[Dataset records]
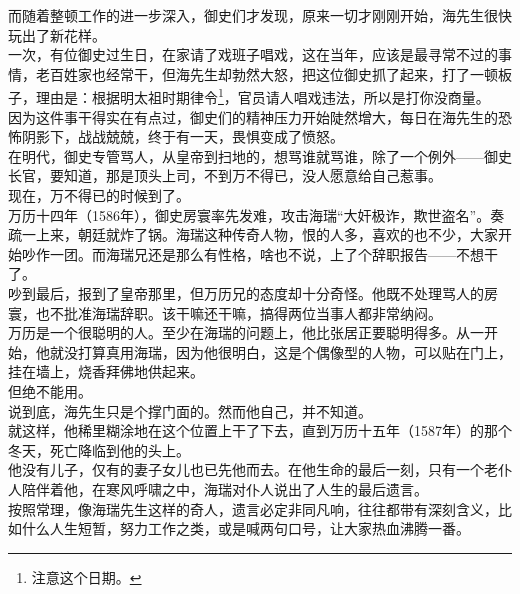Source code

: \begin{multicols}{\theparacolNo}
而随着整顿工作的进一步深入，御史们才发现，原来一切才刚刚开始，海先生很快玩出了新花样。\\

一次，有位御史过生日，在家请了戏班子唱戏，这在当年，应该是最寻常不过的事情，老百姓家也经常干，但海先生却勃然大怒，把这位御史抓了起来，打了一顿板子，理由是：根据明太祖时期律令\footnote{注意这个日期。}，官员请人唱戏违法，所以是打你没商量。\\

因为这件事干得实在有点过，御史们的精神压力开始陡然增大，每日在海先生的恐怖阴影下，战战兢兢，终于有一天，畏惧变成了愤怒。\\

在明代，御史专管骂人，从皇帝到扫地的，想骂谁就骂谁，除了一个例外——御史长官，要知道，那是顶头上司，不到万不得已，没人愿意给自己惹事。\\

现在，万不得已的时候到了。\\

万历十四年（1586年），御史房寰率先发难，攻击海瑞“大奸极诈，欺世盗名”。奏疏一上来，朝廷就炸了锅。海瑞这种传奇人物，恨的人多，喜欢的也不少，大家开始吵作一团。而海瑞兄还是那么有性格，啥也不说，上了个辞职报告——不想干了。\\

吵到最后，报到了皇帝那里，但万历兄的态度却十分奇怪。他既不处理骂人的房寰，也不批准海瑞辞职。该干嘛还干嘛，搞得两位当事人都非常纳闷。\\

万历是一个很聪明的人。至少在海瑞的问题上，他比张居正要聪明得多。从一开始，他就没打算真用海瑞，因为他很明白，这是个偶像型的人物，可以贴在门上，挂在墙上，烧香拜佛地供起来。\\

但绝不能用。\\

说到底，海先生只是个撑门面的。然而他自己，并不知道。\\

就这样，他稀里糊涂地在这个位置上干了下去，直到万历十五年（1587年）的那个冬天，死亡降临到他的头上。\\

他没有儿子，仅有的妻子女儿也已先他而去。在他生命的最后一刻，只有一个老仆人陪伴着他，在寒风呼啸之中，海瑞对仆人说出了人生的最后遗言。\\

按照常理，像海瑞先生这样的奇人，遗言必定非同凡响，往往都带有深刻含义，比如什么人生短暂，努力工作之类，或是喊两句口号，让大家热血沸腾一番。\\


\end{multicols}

-- EXERCISE --
One exact copy of the data, no pictures: write it out line for line.

-- EXERCISE OUTPUT --
Source code

: \begin{multicols}{\theparacolNo}
而随着整顿工作的进一步深入，御史们才发现，原来一切才刚刚开始，海先生很快玩出了新花样。\\

一次，有位御史过生日，在家请了戏班子唱戏，这在当年，应该是最寻常不过的事情，老百姓家也经常干，但海先生却勃然大怒，把这位御史抓了起来，打了一顿板子，理由是：根据明太祖时期律令\footnote{注意这个日期。}，官员请人唱戏违法，所以是打你没商量。\\

因为这件事干得实在有点过，御史们的精神压力开始陡然增大，每日在海先生的恐怖阴影下，战战兢兢，终于有一天，畏惧变成了愤怒。\\

在明代，御史专管骂人，从皇帝到扫地的，想骂谁就骂谁，除了一个例外——御史长官，要知道，那是顶头上司，不到万不得已，没人愿意给自己惹事。\\

现在，万不得已的时候到了。\\

万历十四年（1586年），御史房寰率先发难，攻击海瑞“大奸极诈，欺世盗名”。奏疏一上来，朝廷就炸了锅。海瑞这种传奇人物，恨的人多，喜欢的也不少，大家开始吵作一团。而海瑞兄还是那么有性格，啥也不说，上了个辞职报告——不想干了。\\

吵到最后，报到了皇帝那里，但万历兄的态度却十分奇怪。他既不处理骂人的房寰，也不批准海瑞辞职。该干嘛还干嘛，搞得两位当事人都非常纳闷。\\

万历是一个很聪明的人。至少在海瑞的问题上，他比张居正要聪明得多。从一开始，他就没打算真用海瑞，因为他很明白，这是个偶像型的人物，可以贴在门上，挂在墙上，烧香拜佛地供起来。\\

但绝不能用。\\

说到底，海先生只是个撑门面的。然而他自己，并不知道。\\

就这样，他稀里糊涂地在这个位置上干了下去，直到万历十五年（1587年）的那个冬天，死亡降临到他的头上。\\

他没有儿子，仅有的妻子女儿也已先他而去。在他生命的最后一刻，只有一个老仆人陪伴着他，在寒风呼啸之中，海瑞对仆人说出了人生的最后遗言。\\

按照常理，像海瑞先生这样的奇人，遗言必定非同凡响，往往都带有深刻含义，比如什么人生短暂，努力工作之类，或是喊两句口号，让大家热血沸腾一番。\\


\end{multicols}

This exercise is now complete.